PMI data shows ‘vastly improved picture’ for UK economy

New purchasing managers’ index data from the UK’s manufacturing sector suggests that the country’s economy stabilised in June, even as a further decline in the services sector raised the prospect of an extended recovery.

The composite purchasing managers’ index (PMI) reading from IHS Markit’s closely watched survey came in at 47.6 in June, up from 30.0 in May and just 13.8 in April.

IHS Markit said that a 47.0 figure from the services sector and a 50.1 figure from the manufacturing sector pointed to a “vastly improved” picture for the economy, with survey respondents noting that the easing of coronavirus restrictions had a favourable impact on activity.

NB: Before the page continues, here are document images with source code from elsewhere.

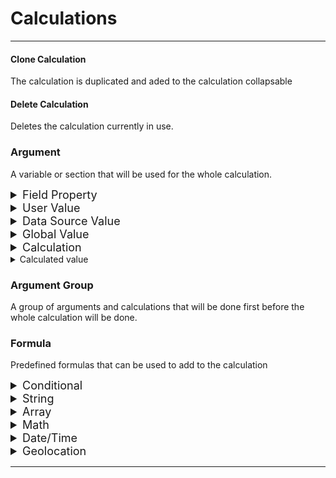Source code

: <style>
details.argClass > div {
	margin-left: 15px;
	font-size: 15px;
	font-weight:lighter;
}
details.argClass > summary {
	font-size: 18px;
}

details.formClass > summary {
	font-size: 18px;
}
details.formClass > details {
	margin-left: 15px;
}
details.formClass > details > div {
	margin-left: 15px;
	font-weight: lighter;
}
details.formClass > details > summary {
	font-size: 15px;
}
ul.fieldList > li {
	margin-left :15px;
}
ul.fieldList > li > a{
	color: lightgray;
} 
</style>

# Calculations
---
#### Clone Calculation

The calculation is duplicated and aded to the calculation collapsable

#### Delete Calculation

Deletes the calculation currently in use.

### Argument

A variable or section that will be used for the whole calculation.

<details class=argClass>
	<summary>Field Property</summary>
	<div> Use the values of a field or the properties of a field to use as the value for the argument</div>
	<details>
		<summary class=header> 
		Fields with links to properties.
		</summary>
<ul class=fieldList>
<li><a href="#/definition/subform.md"> Subform </a></li>

<li><a href="#/definition/single-text-field.md">Single Line Text field</a></li>

<li><a href="#/definition/multi-line-text-area.md"> Multi-Line Text Area</a></li>

<li><a href="#/definition/display-content.md"> Display Content </a></li>

<li><a href="#/definition/checkbox.md"> Checkbox </a></li>

<li><a href="#/definition/checkbox-list.md"> Checkbox List </a></li>

<li><a href="#/definition/radio.md"> Radio </a></li>

<li><a href="#/definition/select-dropdown.md"> Select Dropdown </a></li>

<li><a href="#/definition/multi-select-dropdown.md"> Multi-Select Dropdown </a></li>

<li><a href="#/definition/date.md"> Date </a></li>

<li><a href="#/definition/date-time.md"> Date/Time </a></li>

<li><a href="#/definition/file.md"> File </a></li>

<li><a href="#/definition/phone.md"> Phone </a></li>

<li><a href="#/definition/form-repeater.md"> Form Repeater </a></li>

<li><a href="#/definition/signature.md"> Signature </a></li>

<li><a href="#/definition/geolocation.md"> Geolocation </a></li>

<li><a href="#/definition/linked-clone.md"> Linked Clone </a></li>

<li><a href="#/definition/button.md"> Button </a></li>

<li><a href="#/definition/color-picker.md"> Color Picker </a></li>
</details>
</details class=argClass>

<details class=argClass>
	<summary>User Value</summary>
	<div>A specific value that is set by the user creating the form. (If value is a number, the value will be recognized as a number)</div>

</details>

<details class=argClass>
	<summary>Data Source Value</summary>
	<div>Uses a Data Source to find a value for the argument</div>
</details>

<details class=argClass>
	<summary>Global Value</summary>
	<!-- TODO: Go more indepth with this option -->
	<div>Values that are used outside of properties and fields</div>
</details>

<details class=argClass>
	<summary>Calculation</summary>
	<div>Uses the value from another calculation</div>
</details>

<details>
<summary>Calculated value </summary>

<details>
<summary>As is </summary>
<div> The calculated value will be given as an object.</div>
</details>

<details>
<summary> Formatted List </summary>
<div> The calculated list of values can be formated in a specified way </div>
</details>

<details>
<summary> Add values </summary>
<div> All values from repeater will be added together </div>
</details>

<details>
<summary> As data source </summary>
<div> The values will go into a data source.</div>
</details>
</details>

### Argument Group

A group of arguments and calculations that will be done first
before the whole calculation will be done.

### Formula

Predefined formulas that can be used to add to the calculation

<details class=formClass> 
<summary> Conditional </summary>
<details>
	<summary>If</summary>
	<div>This Formula has the ability to change the returned value depending if the value in the <b>if</b> block is true or false. If the value is true the true block will execute, otherwise the false block will execute.</div>
</details>
</details>

<details class=formClass> 
<summary> String </summary>

<details>
	<summary>String Length</summary>
	<div>Returns the length of word that is inside of the String Length block</div>
</details>
</details>

<details class=formClass> 
<summary> Array </summary>
<details>
	<summary>Array Count</summary>
	<div>Returns the number of items inside of the array blocks that is given.</div>
</details>

<details>
	<summary>First Item</summary>
	<div>Returns the first item of the array that is given or calculated to the block.</div>
</details>

<details>
	<summary>Last Item</summary>
	<div>Returns the last item of the list that is given or calculated to the block.</div>
</details>

<details>
	<summary>Item At Index</summary>
	<div>Returns item from specified position from a specified list. The array block being the list and the array index block being the position </div>
</details>
</details>

<details class=formClass> 
<summary> Math </summary>

<details>
	<summary>Absolute Value</summary>
	<div>Returns the distance of a given numeric value to 0. (Can be used create negative numbers to positive) </div>
</details>

<details>
	<summary>Round</summary>
	<div>Returns the rounded number of the numeric value given in the block. If decimal place is over or equal to .5 the number will round up to the nearest whole number,otherwise it will round down to the nearest whole number.</div>
</details>

<details>
	<summary>Round Up</summary>
	<div>Returns the rounded number of the numeric value given, but if value is a decimal point over a whole number the value will round up</div>
</details>

<details>
	<summary>Round Down</summary>
	<div>Returns the rounded number of the numeric value given, but if value is a decimal point over a whole number the value will round down to the nearest whole number.</div>
</details>

<details>
	<summary>Maximum</summary>
	<div>Returns the greater value between two values given a block "Value A" and "Value B".</div>
</details>

<details>
	<summary>Minimum</summary>
	<div>Returns the lesser value from two values given a block "Value A" and "Value B".</div>
</details>
</details>

<details class=formClass> 
<summary> Date/Time </summary>
<details>
	<summary>Age (Now)</summary>
	<div>Returns age of person by giving a date value to calculate the age.</div>
</details>

<details>
	<summary>Age At Date</summary>
	<div>Returns the age of a person at a certain date. The birthdate block will be the date of birth and age at date block will be the date that will calculate the age at that date.</div>
</details>

<details>
	<summary>Age in Years (Now)</summary>
	<div>Returns age, in years, by given birthdate block.</div>
</details>

<details>
	<summary>Age in Years at Date</summary>
	<div>Returns the age, in years, of a person at a certain date. </div>
</details>

<details>
	<summary>Get Date Second</summary>
	<div>Returns the seconds of a date/time field </div>
</details>

<details>
	<summary>Get Date Minute</summary>
	<div>Returns the minutes of a date/time field</div>
</details>

<details>
	<summary>Get Date Hour</summary>
	<div>Returns the hour of a date/time field</div>
</details>

<details>
	<summary>Get Date Day</summary>
	<div>Returns the day of a date and date/time field</div>
</details>

<details>
	<summary>Get Date Month</summary>
	<div>Returns the month of a date and date/time field</div>
</details>

<details>
	<summary>Get Date Year</summary>
	<div>Returns the year of a date and date/time field</div>
</details>

<details>
	<summary>Get Date/Time Difference</summary>
	<div>Returns the difference between two dates in years, days, minutes, and seconds </div>
</details>

<details>
	<summary>Get Formated Date</summary>
	<div>Returns the date from a date/time field or date field</div>
</details>

<details>
	<summary>Get Formated Time</summary>
	<div>Returns the time from a date/time field</div>
</details>
</details>

<details class=formClass> 
<summary> Geolocation </summary>

<details>
	<summary>Address To Geolocation</summary>
	<div>Returns a calculated value specifically for Geolocation fields.</div>
</details>

<details>
	<summary>Get Formatted Address</summary>
	<div>Returns the complete address from the Geolocation field</div>
</details>

<details>
	<summary>Get Address</summary>
	<div>Returns the address text from the Geolocation field</div>
</details>

<details>
	<summary>Get Address 2</summary>
	<div>Returns the 2nd address from the Geolocation field</div>
</details>

<details>
	<summary>Get City</summary>
	<div>Returns the city from the Geolocation field</div>
</details>

<details>
	<summary>Get State</summary>
	<div>Returns the state from the Geolocation field</div>
</details>

<details>
	<summary>Get Zip</summary>
	<div>Returns the Zip code from the Geolocation field</div>
</details>

<details>
	<summary>Get County</summary>
	<div>Returns the County from the Geolocation field</div>
</details>

<details>
	<summary>Get Latitude/Longitutde</summary>
	<div>Returns the Latitude and Longitude from the Geolocation field</div>
</details>

<details>
	<summary>Get Latitude</summary>
	<div>Returns the Latitude from the Geolocation field</div>
</details>

<details>
	<summary>Get Longitude</summary>
	<div>Returns the Longitude from the Geolocation field</div>
</details>

<details>
	<summary>Get Distance</summary>
	<div>Returns the distance between the Geolocation Block A and Geolocation Block B.</div>
</details>
</details>

---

Grocery sales soar as Ocado market share hits new high

Online shopping sales have increased by 91% over the past month, according to new figures from research firm Kantar.

Traditional take-home grocery sales, meanwhile, climbed by 12.7% in the 12 weeks to 14 June.

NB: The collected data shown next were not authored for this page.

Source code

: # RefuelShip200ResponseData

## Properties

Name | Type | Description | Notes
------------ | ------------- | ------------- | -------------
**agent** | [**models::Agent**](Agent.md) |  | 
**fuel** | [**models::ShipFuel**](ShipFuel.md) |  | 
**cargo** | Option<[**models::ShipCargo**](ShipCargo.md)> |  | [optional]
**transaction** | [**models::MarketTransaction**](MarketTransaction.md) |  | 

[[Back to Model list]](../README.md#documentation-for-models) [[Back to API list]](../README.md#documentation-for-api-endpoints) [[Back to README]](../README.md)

A 42% surge in sales at Ocado (OCDO.L) pushed the online supermarket’s market share to its highest-ever level over the past 12 weeks. The delivery juggernaut, which has benefited from a shift towards online shopping during the coronavirus pandemic, now has a 1.7% share of the UK market.

Online shopping sales have increased by 91% over the past month, Kantar said.

Markets rise on vaccine hopes and easing trade tensions

European stocks rose as markets opened on Tuesday, as hopes grew that a potential coronavirus vaccine could be available more swiftly than expected.

Britain’s FTSE 100 (^FTSE) was trading 0.7% higher, Germany’s DAX (^GDAXI) jumped 1.4%, and France’s CAC 40 (^FCHI) was up 1.2% at around 8.30am in London.

The leading French pharmaceutical giant Sanofi (SNY, SAN.PA) announced on Tuesday that a potential vaccine could be signed off by regulators in the first half of next year, according to Reuters. It is working alongside UK drugmaker GlaxoSmithKline (GSK.L), which has said any vaccine would be available from the second half of next year if trials are successful.

Asian stocks also closed higher overnight on a slight easing of global trade fears. It came after US president Donald Trump stated that the US-China trade deal was “fully intact,” contradicting his trade adviser Peter Navarro’s claim the deal was “over.”

China’s Shanghai Composite index (000001.SS) closed 0.2% higher, Japan’s Nikkei (^N225) was up 0.5% overnight, and the Hong Kong Hang Seng Index (^HSI) rose 1.3%.

What to expect in the US

US stock futures were also pointing to a higher open. S&P 500 (ES=F) and Nasdaq (NQ=F) futures were trading around 0.4% higher, and Dow Jones (YM=F) futures were up 0.5% at around 3.25am eastern time.